A Proposal for a New Federal Clerkship Hiring Plan (When The Current One Collapses)
Jack Goldsmith writes on Twitter about the latest iteration of the federal clerkship hiring plan, which was supposed to involve a widespread pact among judges not to hire students until the summer after their 2L year. Many judges did not agree to follow the plan, but among those who did, it seemed like there might be a stable equilibrium.
Not so, Jack argues. When 2Ls apply this summer, he says, they will discover that “many on-plan judges went ahead and filled some (and for some judges all) of the 2021 clerkship slots with other students (3Ls, grads, etc.)” This includes, says Jack, some of the judges who organized the plan in the first place. (Read the whole thread for more.)
If all of this is true, and I trust Jack very much, though I don’t have direct testimony myself, it will make the plan seem quite unfair and it seems unlikely to be sustainable. This would mark a much faster collapse than the last round of the clerkship hiring plan.
On the other hand, some off-plan judges are hiring students as soon as the January and February of their 1L year. And off-plan clerkships generally leak out by word of mouth, with students and professors relying on personal relationships and networks to find out who might be hiring when.
If and when the plan collapses, I have a proposal for a new plan, which I mentioned parenthetically in an old blog post. This new plan would impose a modest restriction on clerkship hiring in order to have a fairer and more efficient competition for these positions.
Judges can hire law clerks any time they like, and law clerks can apply any time they like.
All judges agree to publicly post, on Oscar or the equivalent, when they are hiring law clerks and how many positions they are trying to fill. They also agree to post when the clerkships are full.

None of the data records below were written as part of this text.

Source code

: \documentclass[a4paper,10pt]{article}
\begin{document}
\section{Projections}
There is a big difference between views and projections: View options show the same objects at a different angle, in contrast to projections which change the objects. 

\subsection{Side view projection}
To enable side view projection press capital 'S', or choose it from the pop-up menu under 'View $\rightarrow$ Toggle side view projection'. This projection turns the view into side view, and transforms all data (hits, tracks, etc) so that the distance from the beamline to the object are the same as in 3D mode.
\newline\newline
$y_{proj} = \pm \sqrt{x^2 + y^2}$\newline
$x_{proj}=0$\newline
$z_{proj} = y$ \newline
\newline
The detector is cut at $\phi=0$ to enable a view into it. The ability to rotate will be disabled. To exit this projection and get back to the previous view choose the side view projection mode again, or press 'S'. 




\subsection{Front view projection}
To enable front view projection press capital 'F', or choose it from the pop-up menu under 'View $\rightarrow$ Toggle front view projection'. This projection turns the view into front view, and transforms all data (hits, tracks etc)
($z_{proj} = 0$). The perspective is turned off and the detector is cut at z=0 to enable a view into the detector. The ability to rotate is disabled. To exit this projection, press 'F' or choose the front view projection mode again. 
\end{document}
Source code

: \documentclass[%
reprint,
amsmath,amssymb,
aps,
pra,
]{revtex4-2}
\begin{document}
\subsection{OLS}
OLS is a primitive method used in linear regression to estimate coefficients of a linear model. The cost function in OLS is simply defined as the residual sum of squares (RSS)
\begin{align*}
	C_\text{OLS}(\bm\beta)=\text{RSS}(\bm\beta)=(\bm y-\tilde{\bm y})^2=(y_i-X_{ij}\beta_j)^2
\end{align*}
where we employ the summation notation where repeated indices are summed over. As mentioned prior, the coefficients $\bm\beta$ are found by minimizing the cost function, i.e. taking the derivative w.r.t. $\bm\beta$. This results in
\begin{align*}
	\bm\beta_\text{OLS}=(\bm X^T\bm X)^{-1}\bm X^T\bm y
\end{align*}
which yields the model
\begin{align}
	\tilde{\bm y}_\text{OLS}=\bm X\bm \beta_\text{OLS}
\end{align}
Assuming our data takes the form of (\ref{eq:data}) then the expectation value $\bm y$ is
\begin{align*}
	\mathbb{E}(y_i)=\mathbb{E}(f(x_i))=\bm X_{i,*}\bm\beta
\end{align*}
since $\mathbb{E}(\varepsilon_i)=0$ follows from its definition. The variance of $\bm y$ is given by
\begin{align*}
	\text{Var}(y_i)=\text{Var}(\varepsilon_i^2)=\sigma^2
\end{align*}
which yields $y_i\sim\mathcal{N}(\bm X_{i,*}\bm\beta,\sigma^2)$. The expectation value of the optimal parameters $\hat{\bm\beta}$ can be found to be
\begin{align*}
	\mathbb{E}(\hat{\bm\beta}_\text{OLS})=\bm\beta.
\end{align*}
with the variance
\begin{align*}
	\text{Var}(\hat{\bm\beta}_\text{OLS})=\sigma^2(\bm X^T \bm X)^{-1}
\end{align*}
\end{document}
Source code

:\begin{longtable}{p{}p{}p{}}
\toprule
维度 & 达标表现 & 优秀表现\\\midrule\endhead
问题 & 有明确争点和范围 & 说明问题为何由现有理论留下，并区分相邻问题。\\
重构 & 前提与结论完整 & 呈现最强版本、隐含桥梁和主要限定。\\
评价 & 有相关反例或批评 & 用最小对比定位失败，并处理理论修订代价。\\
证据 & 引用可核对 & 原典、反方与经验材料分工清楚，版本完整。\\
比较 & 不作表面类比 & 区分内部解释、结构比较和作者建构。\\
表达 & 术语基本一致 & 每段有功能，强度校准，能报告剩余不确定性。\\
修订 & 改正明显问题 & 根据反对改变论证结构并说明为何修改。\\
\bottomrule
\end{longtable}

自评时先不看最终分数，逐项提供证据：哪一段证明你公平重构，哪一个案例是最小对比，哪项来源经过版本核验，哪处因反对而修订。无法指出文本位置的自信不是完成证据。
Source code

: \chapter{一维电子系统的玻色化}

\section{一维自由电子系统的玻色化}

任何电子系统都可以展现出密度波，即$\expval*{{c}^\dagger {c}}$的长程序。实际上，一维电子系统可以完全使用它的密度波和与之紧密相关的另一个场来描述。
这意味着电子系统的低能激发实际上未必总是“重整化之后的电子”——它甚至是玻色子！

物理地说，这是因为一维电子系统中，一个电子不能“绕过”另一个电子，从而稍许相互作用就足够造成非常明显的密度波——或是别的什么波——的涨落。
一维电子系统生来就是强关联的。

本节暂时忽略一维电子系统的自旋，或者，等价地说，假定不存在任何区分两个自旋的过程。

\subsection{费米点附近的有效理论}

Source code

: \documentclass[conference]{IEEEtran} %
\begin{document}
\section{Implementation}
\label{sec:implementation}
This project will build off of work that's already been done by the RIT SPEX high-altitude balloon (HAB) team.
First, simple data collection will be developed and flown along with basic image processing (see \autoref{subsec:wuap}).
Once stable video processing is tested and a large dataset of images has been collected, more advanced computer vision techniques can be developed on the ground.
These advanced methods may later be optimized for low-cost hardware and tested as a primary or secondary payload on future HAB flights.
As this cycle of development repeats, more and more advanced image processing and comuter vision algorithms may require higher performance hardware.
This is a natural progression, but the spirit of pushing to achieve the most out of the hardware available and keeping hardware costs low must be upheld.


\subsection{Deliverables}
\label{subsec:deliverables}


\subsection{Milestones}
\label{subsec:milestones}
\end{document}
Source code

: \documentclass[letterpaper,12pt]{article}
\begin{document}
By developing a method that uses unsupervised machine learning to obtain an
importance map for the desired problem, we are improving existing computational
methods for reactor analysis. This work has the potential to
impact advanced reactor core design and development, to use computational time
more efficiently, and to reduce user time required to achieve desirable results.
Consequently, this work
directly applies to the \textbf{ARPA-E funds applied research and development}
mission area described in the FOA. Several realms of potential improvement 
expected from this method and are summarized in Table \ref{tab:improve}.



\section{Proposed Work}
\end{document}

That’s it. You could embellish this plan with some of the other rules like the rule that applicants must get at least 48 hours to decide, or with a rule that the posted positions must be kept open for X days, but I see those as best practices that need not be part of the core plan for it to succeed.
Cartels are hard to organize, and incomplete cartels are destined to fail. That is the lesson of the previous two clerkship plans. And worse, the current clerkship plan has generated a significant loss in transparency, as those who circumvent it feel various pressures to go outside of the usual channels. It may be time to focus on transparency, and forget the strange dream of the cartel.